BEGIN
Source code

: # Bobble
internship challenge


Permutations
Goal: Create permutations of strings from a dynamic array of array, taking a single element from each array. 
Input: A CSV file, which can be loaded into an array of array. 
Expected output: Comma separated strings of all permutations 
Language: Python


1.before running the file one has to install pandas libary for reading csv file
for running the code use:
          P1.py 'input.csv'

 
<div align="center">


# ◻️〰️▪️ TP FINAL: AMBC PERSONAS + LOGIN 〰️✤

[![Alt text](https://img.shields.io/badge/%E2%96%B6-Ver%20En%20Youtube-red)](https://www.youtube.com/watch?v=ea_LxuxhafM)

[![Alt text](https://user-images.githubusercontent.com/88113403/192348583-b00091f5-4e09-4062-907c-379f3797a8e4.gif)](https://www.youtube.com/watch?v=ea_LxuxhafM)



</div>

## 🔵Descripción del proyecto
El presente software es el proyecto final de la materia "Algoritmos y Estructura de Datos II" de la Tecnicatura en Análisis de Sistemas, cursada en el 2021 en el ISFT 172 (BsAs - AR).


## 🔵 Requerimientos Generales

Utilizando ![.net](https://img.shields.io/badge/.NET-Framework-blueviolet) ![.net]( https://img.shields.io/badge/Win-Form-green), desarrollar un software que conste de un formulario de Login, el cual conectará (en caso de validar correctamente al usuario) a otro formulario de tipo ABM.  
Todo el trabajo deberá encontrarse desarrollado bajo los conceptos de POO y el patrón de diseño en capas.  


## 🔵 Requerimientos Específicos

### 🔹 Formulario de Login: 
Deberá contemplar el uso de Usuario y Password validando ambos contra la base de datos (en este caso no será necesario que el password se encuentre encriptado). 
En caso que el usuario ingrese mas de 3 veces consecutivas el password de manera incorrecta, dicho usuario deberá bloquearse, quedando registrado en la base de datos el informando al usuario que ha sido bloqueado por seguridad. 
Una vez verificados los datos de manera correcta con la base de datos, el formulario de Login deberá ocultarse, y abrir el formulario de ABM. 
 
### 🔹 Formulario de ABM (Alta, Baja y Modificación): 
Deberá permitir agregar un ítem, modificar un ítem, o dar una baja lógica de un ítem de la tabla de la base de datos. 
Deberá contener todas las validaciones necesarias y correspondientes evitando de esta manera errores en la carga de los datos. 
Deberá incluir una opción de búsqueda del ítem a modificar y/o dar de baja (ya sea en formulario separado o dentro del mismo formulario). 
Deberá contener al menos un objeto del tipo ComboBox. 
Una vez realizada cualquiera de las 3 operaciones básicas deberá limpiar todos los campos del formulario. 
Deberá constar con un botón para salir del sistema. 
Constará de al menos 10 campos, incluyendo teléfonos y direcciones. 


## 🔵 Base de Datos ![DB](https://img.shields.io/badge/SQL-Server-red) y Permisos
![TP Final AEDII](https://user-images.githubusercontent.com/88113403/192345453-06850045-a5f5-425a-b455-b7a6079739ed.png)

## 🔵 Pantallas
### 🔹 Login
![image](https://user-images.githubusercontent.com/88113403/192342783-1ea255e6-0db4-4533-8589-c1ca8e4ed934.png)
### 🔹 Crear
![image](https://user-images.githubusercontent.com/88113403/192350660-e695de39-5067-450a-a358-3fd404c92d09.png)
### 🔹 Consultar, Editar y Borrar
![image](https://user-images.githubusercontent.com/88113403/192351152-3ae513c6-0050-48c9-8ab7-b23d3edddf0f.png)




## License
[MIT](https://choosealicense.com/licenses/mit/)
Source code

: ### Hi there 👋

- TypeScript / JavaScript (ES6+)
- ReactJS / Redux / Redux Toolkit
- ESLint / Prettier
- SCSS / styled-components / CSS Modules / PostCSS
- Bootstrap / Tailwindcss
END
Required work:
What's needed is every line of the listing, transcribed word for word.

Response to this task:
Source code

: # Bobble
internship challenge


Permutations
Goal: Create permutations of strings from a dynamic array of array, taking a single element from each array. 
Input: A CSV file, which can be loaded into an array of array. 
Expected output: Comma separated strings of all permutations 
Language: Python


1.before running the file one has to install pandas libary for reading csv file
for running the code use:
          P1.py 'input.csv'

 
<div align="center">


# ◻️〰️▪️ TP FINAL: AMBC PERSONAS + LOGIN 〰️✤

[![Alt text](https://img.shields.io/badge/%E2%96%B6-Ver%20En%20Youtube-red)](https://www.youtube.com/watch?v=ea_LxuxhafM)

[![Alt text](https://user-images.githubusercontent.com/88113403/192348583-b00091f5-4e09-4062-907c-379f3797a8e4.gif)](https://www.youtube.com/watch?v=ea_LxuxhafM)



</div>

## 🔵Descripción del proyecto
El presente software es el proyecto final de la materia "Algoritmos y Estructura de Datos II" de la Tecnicatura en Análisis de Sistemas, cursada en el 2021 en el ISFT 172 (BsAs - AR).


## 🔵 Requerimientos Generales

Utilizando ![.net](https://img.shields.io/badge/.NET-Framework-blueviolet) ![.net]( https://img.shields.io/badge/Win-Form-green), desarrollar un software que conste de un formulario de Login, el cual conectará (en caso de validar correctamente al usuario) a otro formulario de tipo ABM.  
Todo el trabajo deberá encontrarse desarrollado bajo los conceptos de POO y el patrón de diseño en capas.  


## 🔵 Requerimientos Específicos

### 🔹 Formulario de Login: 
Deberá contemplar el uso de Usuario y Password validando ambos contra la base de datos (en este caso no será necesario que el password se encuentre encriptado). 
En caso que el usuario ingrese mas de 3 veces consecutivas el password de manera incorrecta, dicho usuario deberá bloquearse, quedando registrado en la base de datos el informando al usuario que ha sido bloqueado por seguridad. 
Una vez verificados los datos de manera correcta con la base de datos, el formulario de Login deberá ocultarse, y abrir el formulario de ABM. 
 
### 🔹 Formulario de ABM (Alta, Baja y Modificación): 
Deberá permitir agregar un ítem, modificar un ítem, o dar una baja lógica de un ítem de la tabla de la base de datos. 
Deberá contener todas las validaciones necesarias y correspondientes evitando de esta manera errores en la carga de los datos. 
Deberá incluir una opción de búsqueda del ítem a modificar y/o dar de baja (ya sea en formulario separado o dentro del mismo formulario). 
Deberá contener al menos un objeto del tipo ComboBox. 
Una vez realizada cualquiera de las 3 operaciones básicas deberá limpiar todos los campos del formulario. 
Deberá constar con un botón para salir del sistema. 
Constará de al menos 10 campos, incluyendo teléfonos y direcciones. 


## 🔵 Base de Datos ![DB](https://img.shields.io/badge/SQL-Server-red) y Permisos
![TP Final AEDII](https://user-images.githubusercontent.com/88113403/192345453-06850045-a5f5-425a-b455-b7a6079739ed.png)

## 🔵 Pantallas
### 🔹 Login
![image](https://user-images.githubusercontent.com/88113403/192342783-1ea255e6-0db4-4533-8589-c1ca8e4ed934.png)
### 🔹 Crear
![image](https://user-images.githubusercontent.com/88113403/192350660-e695de39-5067-450a-a358-3fd404c92d09.png)
### 🔹 Consultar, Editar y Borrar
![image](https://user-images.githubusercontent.com/88113403/192351152-3ae513c6-0050-48c9-8ab7-b23d3edddf0f.png)




## License
[MIT](https://choosealicense.com/licenses/mit/)
Source code

: ### Hi there 👋

- TypeScript / JavaScript (ES6+)
- ReactJS / Redux / Redux Toolkit
- ESLint / Prettier
- SCSS / styled-components / CSS Modules / PostCSS
- Bootstrap / Tailwindcss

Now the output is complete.